▶ **Exercise directions**: Please repeat the records below exactly, from the first line through the line containing "variabilità nei fenomeni", and nothing more.

▶ **Data excerpts**:
==*==
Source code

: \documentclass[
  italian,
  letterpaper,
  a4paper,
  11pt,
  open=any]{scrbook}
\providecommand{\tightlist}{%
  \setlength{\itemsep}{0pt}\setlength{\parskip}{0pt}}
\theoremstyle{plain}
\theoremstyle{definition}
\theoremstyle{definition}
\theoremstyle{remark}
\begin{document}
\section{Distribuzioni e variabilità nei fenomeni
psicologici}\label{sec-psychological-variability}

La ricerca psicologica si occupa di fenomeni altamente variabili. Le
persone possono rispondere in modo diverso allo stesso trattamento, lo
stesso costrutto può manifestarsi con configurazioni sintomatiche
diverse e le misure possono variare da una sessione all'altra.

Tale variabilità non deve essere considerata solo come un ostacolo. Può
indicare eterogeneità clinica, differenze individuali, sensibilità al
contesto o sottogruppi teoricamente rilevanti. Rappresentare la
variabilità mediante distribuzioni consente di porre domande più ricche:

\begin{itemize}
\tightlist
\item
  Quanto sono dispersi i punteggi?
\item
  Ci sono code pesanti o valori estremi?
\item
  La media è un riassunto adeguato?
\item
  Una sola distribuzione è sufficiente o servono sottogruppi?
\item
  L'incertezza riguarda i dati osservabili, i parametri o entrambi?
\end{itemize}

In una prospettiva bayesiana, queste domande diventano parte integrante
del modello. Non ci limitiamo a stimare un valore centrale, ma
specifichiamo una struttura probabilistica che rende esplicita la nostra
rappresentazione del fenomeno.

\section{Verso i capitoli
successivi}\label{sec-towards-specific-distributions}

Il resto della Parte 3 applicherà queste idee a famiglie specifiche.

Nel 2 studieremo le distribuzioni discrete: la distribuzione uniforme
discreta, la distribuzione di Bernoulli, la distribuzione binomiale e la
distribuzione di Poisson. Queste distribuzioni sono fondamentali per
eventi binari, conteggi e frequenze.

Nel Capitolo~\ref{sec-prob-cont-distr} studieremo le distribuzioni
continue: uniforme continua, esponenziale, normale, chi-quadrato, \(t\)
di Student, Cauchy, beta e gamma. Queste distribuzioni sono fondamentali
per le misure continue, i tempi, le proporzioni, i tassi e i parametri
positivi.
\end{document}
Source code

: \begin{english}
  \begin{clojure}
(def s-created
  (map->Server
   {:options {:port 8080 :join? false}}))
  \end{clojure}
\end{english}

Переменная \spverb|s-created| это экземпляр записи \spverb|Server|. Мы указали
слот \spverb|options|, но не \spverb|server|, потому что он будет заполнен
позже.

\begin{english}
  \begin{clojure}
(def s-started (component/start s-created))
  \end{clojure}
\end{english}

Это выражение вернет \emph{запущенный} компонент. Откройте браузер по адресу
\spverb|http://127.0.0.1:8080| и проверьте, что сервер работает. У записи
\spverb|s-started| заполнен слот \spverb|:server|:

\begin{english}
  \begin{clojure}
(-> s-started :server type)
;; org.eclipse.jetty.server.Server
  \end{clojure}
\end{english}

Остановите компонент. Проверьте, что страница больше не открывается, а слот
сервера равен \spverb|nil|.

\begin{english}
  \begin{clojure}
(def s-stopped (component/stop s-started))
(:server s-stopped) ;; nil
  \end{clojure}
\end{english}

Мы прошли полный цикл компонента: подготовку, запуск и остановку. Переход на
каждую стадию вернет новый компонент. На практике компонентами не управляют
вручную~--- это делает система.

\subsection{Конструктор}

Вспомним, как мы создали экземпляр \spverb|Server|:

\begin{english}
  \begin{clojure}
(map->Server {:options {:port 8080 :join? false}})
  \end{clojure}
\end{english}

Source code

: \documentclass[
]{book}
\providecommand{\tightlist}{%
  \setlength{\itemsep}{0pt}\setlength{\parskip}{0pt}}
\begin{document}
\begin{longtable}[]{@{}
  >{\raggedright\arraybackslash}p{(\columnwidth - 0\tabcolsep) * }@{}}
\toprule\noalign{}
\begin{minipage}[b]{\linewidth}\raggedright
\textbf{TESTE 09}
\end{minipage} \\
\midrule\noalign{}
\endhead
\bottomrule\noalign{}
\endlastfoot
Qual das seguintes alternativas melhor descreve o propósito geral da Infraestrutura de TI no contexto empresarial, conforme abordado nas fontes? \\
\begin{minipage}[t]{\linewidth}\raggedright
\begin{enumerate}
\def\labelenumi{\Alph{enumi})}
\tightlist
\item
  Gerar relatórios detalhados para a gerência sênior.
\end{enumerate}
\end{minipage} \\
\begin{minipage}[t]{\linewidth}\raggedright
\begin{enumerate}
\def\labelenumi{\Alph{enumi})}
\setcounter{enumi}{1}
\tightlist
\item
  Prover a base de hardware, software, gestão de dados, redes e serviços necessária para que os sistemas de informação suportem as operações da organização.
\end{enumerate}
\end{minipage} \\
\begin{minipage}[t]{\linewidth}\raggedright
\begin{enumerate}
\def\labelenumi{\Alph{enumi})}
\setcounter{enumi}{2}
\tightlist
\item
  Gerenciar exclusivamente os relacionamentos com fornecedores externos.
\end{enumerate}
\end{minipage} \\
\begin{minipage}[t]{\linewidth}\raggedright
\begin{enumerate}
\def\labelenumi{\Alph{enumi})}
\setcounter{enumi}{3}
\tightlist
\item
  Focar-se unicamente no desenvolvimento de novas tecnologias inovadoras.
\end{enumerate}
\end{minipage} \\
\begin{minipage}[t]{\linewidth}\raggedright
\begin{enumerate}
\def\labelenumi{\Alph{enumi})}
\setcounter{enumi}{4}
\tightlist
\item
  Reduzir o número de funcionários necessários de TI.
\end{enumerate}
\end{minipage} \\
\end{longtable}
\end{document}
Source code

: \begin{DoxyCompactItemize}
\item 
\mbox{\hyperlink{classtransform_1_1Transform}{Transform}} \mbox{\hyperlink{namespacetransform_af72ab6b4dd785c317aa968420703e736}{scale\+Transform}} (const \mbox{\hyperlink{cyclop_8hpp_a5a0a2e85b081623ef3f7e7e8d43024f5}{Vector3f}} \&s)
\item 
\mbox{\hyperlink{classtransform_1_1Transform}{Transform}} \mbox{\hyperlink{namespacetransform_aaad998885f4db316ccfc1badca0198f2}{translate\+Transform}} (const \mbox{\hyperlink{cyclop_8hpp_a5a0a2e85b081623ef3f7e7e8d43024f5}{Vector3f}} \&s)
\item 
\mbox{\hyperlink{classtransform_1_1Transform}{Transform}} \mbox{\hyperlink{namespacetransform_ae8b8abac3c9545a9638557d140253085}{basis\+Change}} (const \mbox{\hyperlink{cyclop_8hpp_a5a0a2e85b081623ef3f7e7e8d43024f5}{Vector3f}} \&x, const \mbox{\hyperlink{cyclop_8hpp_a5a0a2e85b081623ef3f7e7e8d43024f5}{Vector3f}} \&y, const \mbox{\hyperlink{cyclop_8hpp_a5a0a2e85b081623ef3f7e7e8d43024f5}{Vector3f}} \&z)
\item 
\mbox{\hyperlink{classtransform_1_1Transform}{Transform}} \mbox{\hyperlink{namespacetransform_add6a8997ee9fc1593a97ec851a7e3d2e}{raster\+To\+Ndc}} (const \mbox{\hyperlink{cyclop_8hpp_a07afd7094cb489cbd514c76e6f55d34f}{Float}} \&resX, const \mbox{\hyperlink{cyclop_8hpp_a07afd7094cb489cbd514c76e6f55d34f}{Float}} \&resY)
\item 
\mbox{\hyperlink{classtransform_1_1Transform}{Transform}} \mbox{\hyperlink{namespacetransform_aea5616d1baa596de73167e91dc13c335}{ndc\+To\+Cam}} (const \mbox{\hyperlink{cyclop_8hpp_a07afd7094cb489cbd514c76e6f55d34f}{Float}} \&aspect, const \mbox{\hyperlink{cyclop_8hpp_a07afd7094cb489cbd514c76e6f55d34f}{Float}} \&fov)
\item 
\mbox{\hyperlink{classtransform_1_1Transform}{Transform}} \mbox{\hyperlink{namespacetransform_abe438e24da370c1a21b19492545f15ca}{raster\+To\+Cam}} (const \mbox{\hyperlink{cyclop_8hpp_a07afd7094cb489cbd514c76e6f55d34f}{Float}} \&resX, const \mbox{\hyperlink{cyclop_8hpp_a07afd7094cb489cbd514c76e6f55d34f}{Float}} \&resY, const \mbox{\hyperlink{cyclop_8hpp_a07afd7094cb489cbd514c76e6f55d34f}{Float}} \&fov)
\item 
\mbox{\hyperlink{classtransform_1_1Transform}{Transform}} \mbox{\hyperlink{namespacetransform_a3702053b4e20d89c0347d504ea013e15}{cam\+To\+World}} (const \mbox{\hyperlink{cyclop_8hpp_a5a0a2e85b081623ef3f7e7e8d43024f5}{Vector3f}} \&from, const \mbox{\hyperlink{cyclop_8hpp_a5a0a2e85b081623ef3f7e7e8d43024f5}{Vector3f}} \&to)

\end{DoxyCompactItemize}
==*==
▶ **Solution to this exercise**:
Source code

: \documentclass[
  italian,
  letterpaper,
  a4paper,
  11pt,
  open=any]{scrbook}
\providecommand{\tightlist}{%
  \setlength{\itemsep}{0pt}\setlength{\parskip}{0pt}}
\theoremstyle{plain}
\theoremstyle{definition}
\theoremstyle{definition}
\theoremstyle{remark}
\begin{document}
\section{Distribuzioni e variabilità nei fenomeni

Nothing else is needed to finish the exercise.